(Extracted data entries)
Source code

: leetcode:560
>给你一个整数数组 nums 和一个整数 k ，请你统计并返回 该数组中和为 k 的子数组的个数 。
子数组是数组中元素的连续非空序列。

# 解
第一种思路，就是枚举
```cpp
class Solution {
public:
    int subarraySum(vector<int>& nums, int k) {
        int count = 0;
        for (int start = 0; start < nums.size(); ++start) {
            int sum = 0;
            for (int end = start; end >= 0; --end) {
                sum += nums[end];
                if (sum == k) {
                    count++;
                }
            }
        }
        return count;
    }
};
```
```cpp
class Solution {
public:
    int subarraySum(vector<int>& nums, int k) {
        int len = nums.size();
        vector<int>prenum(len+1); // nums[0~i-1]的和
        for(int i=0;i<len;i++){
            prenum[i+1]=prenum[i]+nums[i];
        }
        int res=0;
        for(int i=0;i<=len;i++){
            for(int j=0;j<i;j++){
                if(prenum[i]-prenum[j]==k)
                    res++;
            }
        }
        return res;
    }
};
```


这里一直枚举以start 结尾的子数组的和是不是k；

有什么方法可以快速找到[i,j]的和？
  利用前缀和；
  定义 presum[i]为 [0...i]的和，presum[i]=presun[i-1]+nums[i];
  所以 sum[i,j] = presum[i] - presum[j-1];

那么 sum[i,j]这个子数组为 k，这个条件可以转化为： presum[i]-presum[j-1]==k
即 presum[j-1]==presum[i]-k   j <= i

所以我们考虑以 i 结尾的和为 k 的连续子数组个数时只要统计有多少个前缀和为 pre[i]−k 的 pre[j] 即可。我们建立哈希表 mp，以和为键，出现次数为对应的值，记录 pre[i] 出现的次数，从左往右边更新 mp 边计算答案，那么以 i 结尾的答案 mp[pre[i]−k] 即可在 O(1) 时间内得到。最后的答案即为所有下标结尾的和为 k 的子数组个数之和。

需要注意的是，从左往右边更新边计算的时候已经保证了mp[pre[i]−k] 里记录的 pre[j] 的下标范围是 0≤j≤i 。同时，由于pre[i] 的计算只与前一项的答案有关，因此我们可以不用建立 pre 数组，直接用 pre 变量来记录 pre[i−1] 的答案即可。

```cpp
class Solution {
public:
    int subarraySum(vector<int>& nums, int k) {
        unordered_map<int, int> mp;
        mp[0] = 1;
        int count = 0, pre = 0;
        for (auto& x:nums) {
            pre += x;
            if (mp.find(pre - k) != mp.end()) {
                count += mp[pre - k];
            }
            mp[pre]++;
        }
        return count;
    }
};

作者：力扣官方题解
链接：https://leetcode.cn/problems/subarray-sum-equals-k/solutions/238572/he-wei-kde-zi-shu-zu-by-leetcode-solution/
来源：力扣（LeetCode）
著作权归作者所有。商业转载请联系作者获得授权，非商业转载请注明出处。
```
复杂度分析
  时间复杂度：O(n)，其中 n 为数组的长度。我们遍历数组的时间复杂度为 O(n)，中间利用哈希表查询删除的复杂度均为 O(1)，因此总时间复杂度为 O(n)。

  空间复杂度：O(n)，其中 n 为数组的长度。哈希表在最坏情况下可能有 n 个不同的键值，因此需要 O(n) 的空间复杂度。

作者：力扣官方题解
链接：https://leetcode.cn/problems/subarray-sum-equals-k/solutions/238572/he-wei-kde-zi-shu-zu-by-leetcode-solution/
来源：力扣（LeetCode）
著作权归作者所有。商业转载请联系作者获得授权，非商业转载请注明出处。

### EXERCISE GOAL
Your task is to repeat the data exactly; please include every line.

### SOLVED EXERCISE
Source code

: leetcode:560
>给你一个整数数组 nums 和一个整数 k ，请你统计并返回 该数组中和为 k 的子数组的个数 。
子数组是数组中元素的连续非空序列。

# 解
第一种思路，就是枚举
```cpp
class Solution {
public:
    int subarraySum(vector<int>& nums, int k) {
        int count = 0;
        for (int start = 0; start < nums.size(); ++start) {
            int sum = 0;
            for (int end = start; end >= 0; --end) {
                sum += nums[end];
                if (sum == k) {
                    count++;
                }
            }
        }
        return count;
    }
};
```
```cpp
class Solution {
public:
    int subarraySum(vector<int>& nums, int k) {
        int len = nums.size();
        vector<int>prenum(len+1); // nums[0~i-1]的和
        for(int i=0;i<len;i++){
            prenum[i+1]=prenum[i]+nums[i];
        }
        int res=0;
        for(int i=0;i<=len;i++){
            for(int j=0;j<i;j++){
                if(prenum[i]-prenum[j]==k)
                    res++;
            }
        }
        return res;
    }
};
```


这里一直枚举以start 结尾的子数组的和是不是k；

有什么方法可以快速找到[i,j]的和？
  利用前缀和；
  定义 presum[i]为 [0...i]的和，presum[i]=presun[i-1]+nums[i];
  所以 sum[i,j] = presum[i] - presum[j-1];

那么 sum[i,j]这个子数组为 k，这个条件可以转化为： presum[i]-presum[j-1]==k
即 presum[j-1]==presum[i]-k   j <= i

所以我们考虑以 i 结尾的和为 k 的连续子数组个数时只要统计有多少个前缀和为 pre[i]−k 的 pre[j] 即可。我们建立哈希表 mp，以和为键，出现次数为对应的值，记录 pre[i] 出现的次数，从左往右边更新 mp 边计算答案，那么以 i 结尾的答案 mp[pre[i]−k] 即可在 O(1) 时间内得到。最后的答案即为所有下标结尾的和为 k 的子数组个数之和。

需要注意的是，从左往右边更新边计算的时候已经保证了mp[pre[i]−k] 里记录的 pre[j] 的下标范围是 0≤j≤i 。同时，由于pre[i] 的计算只与前一项的答案有关，因此我们可以不用建立 pre 数组，直接用 pre 变量来记录 pre[i−1] 的答案即可。

```cpp
class Solution {
public:
    int subarraySum(vector<int>& nums, int k) {
        unordered_map<int, int> mp;
        mp[0] = 1;
        int count = 0, pre = 0;
        for (auto& x:nums) {
            pre += x;
            if (mp.find(pre - k) != mp.end()) {
                count += mp[pre - k];
            }
            mp[pre]++;
        }
        return count;
    }
};

作者：力扣官方题解
链接：https://leetcode.cn/problems/subarray-sum-equals-k/solutions/238572/he-wei-kde-zi-shu-zu-by-leetcode-solution/
来源：力扣（LeetCode）
著作权归作者所有。商业转载请联系作者获得授权，非商业转载请注明出处。
```
复杂度分析
  时间复杂度：O(n)，其中 n 为数组的长度。我们遍历数组的时间复杂度为 O(n)，中间利用哈希表查询删除的复杂度均为 O(1)，因此总时间复杂度为 O(n)。

  空间复杂度：O(n)，其中 n 为数组的长度。哈希表在最坏情况下可能有 n 个不同的键值，因此需要 O(n) 的空间复杂度。

作者：力扣官方题解
链接：https://leetcode.cn/problems/subarray-sum-equals-k/solutions/238572/he-wei-kde-zi-shu-zu-by-leetcode-solution/
来源：力扣（LeetCode）
著作权归作者所有。商业转载请联系作者获得授权，非商业转载请注明出处。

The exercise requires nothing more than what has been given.